GPU hang: how could I investigate/fix this?

Using Fedora Silverblue 35. Sometimes when I run a graphics intensive game the whole system freezes. Sometimes the monitors also go blank, other times they don’t. It looks like GPU driver crash.

  • It doesn’t happen every time: often, I can play for hours without it happening.
  • When it does happen, it usually happens quickly after I start the game.
  • It doesn’t seem to be related to the game: it happens equally in all graphically-intensive ones. Simpler, 2D games don’t trigger it.
  • I’m using a AMD Vega 64 GPU with whatever drivers Fedora uses by default.
  • The hardware is probably not at fault: this never happens in Windows on the same machine.

Does anyone have any tips on how I could go about investigating what happened (maybe after reboot), or any suggestions on what I could try?

Thank you!

Switch to xorg from wayland it should solve this isssue.
If it didn’t solve then post output of Inxi -G in </>

Thanks!

Switching to Xorg only replaces one problem with another: yeah, it no longer freezes, but apparently the drivers then forget to spin up my GPU fans, for some reason, so after a minute or so the GPU’s thermal protection kicks in, it shuts down and the fans go to max.

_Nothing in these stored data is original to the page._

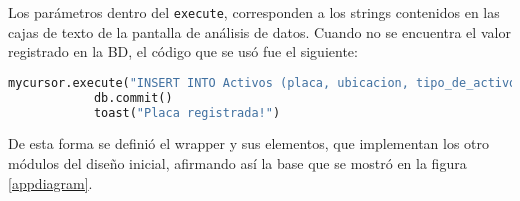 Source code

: \par
Los parámetros dentro del \verb|execute|, corresponden a los strings contenidos en las cajas de texto de la pantalla de análisis de datos. Cuando no se encuentra el valor registrado en la BD, el código que se usó fue el siguiente:
\begin{lstlisting}[language=Python,frame=single,caption= Registro nuevo de activo (creación propia), inputencoding=latin1]
mycursor.execute("INSERT INTO Activos (placa, ubicacion, tipo_de_activo, descripcion) VALUES (%s, %s, %s, %s)", (self.placa_actual, self.root.ids.ubicacion.text, self.root.ids.active_type.text, self.root.ids.descrip.text))
            db.commit()
            toast("Placa registrada!")
\end{lstlisting}
\par
De esta forma se definió el wrapper y sus elementos, que implementan los otro módulos del diseño inicial, afirmando así la base que se mostró en la figura \ref{appdiagram}. 






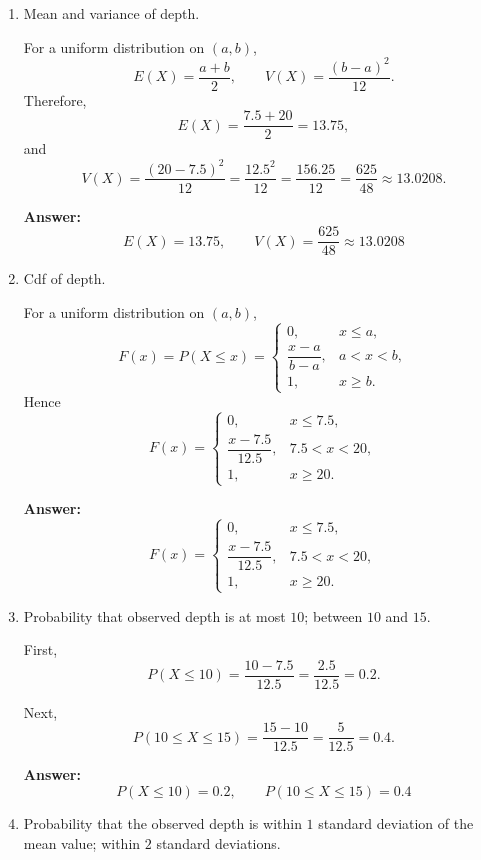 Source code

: \documentclass[11pt]{article}
\begin{document}
\begin{enumerate}
    \item[(a)] Mean and variance of depth.

    For a uniform distribution on \((a,b)\),
    \[
    E(X)=\frac{a+b}{2}, \qquad V(X)=\frac{(b-a)^2}{12}.
    \]
    Therefore,
    \[
    E(X)=\frac{7.5+20}{2}=13.75,
    \]
    and
    \[
    V(X)=\frac{(20-7.5)^2}{12}=\frac{12.5^2}{12}=\frac{156.25}{12}=\frac{625}{48}\approx 13.0208.
    \]

    \textbf{Answer:}
    \[
    \boxed{E(X)=13.75,\qquad V(X)=\frac{625}{48}\approx 13.0208}
    \]

    \item[(b)] Cdf of depth.

    For a uniform distribution on \((a,b)\),
    \[
    F(x)=P(X\le x)=
    \begin{cases}
    0, & x\le a,\\[4pt]
    \dfrac{x-a}{b-a}, & a<x<b,\\[8pt]
    1, & x\ge b.
    \end{cases}
    \]
    Hence
    \[
    F(x)=
    \begin{cases}
    0, & x\le 7.5,\\[6pt]
    \dfrac{x-7.5}{12.5}, & 7.5<x<20,\\[10pt]
    1, & x\ge 20.
    \end{cases}
    \]

    \textbf{Answer:}
    \[
    \boxed{
    F(x)=
    \begin{cases}
    0, & x\le 7.5,\\[4pt]
    \dfrac{x-7.5}{12.5}, & 7.5<x<20,\\[6pt]
    1, & x\ge 20.
    \end{cases}}
    \]

    \item[(c)] Probability that observed depth is at most \(10\); between \(10\) and \(15\).

    First,
    \[
    P(X\le 10)=\frac{10-7.5}{12.5}=\frac{2.5}{12.5}=0.2.
    \]

    Next,
    \[
    P(10\le X\le 15)=\frac{15-10}{12.5}=\frac{5}{12.5}=0.4.
    \]

    \textbf{Answer:}
    \[
    \boxed{P(X\le 10)=0.2,\qquad P(10\le X\le 15)=0.4}
    \]

    \item[(d)] Probability that the observed depth is within \(1\) standard deviation of the mean value; within \(2\) standard deviations.


\end{enumerate}
\end{document}

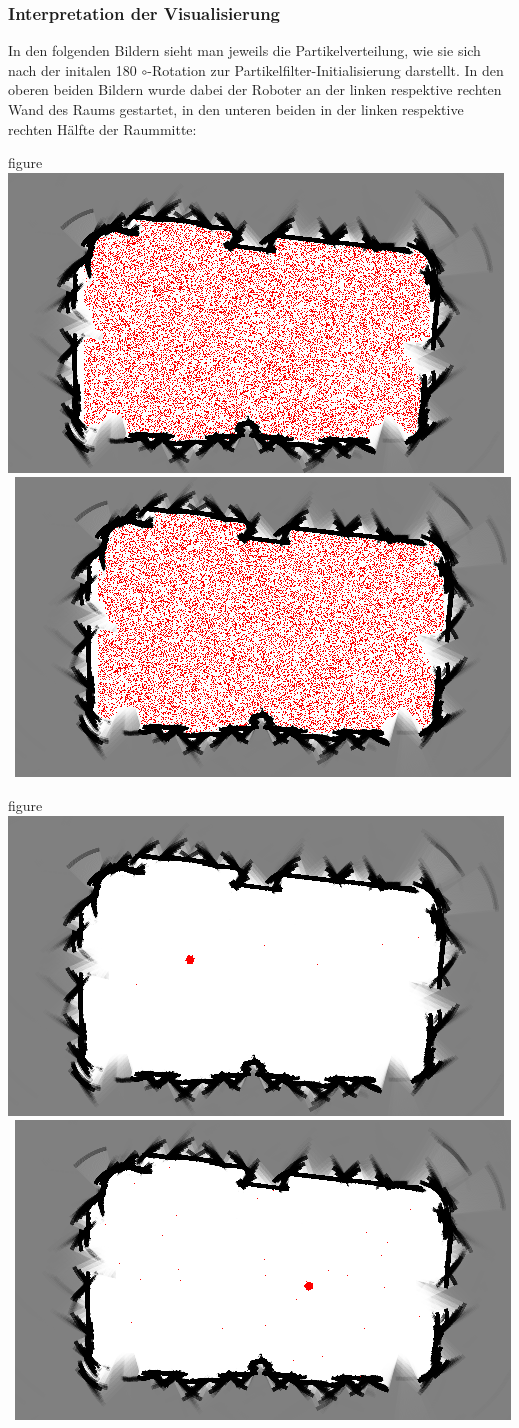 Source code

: \subsubsection{Interpretation der Visualisierung}
In den folgenden Bildern sieht man jeweils die Partikelverteilung, wie
sie sich nach der initalen 180 $\circ$-Rotation zur
Partikelfilter-Initialisierung darstellt. In den oberen beiden Bildern
wurde dabei der Roboter an der linken respektive rechten Wand des
Raums gestartet, in den unteren beiden in der linken respektive
rechten Hälfte der Raummitte:
\begin{nofloat}{figure}
 \includegraphics[width=0.5\linewidth]{bilder/visualisierung/visualisierung2}
 \
 \includegraphics[width=0.5\linewidth]{bilder/visualisierung/visualisierung3}
 \caption{Partikelverteilung im Partikelfilter bei Start nahe der Wände}
\end{nofloat}
\begin{nofloat}{figure}
 \includegraphics[width=0.5\linewidth]{bilder/visualisierung/visualisierung4}
 \
 \includegraphics[width=0.5\linewidth]{bilder/visualisierung/visualisierung5}
  \caption{Partikelverteilung im Partikelfilter bei Start in der Raummitte}
\end{nofloat}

It’s strange because under wayland it’s all good. I’d expect fan control to not be affected by wayland/X, but alas.

Anyway, it wouldn’t be worth it as a workaround for me: I can’t stand Xorg – the stutter and dropped frames are way too obvious in GNOME. Buttery smooth Wayland is pretty much the main reason I switched away from Windows. And if I have to logout when I play a game, I might as well boot to all the way to Windows instead, it’s not that much slower :stuck_out_tongue:

inxi -G says:

Graphics:
  Device-1: AMD Vega 10 XL/XT [Radeon RX Vega 56/64] driver: amdgpu v: kernel
  Display: wayland server: X.Org 1.21.1.4 driver: loaded: amdgpu,ati
    unloaded: fbdev,modesetting,vesa resolution: 1: 3840x2160~60Hz
    2: 3840x2160~60Hz 3: 1920x1080~50Hz 4: 1440x2560~60Hz

Is the freeze on wayland a known issue? Any bug I could track?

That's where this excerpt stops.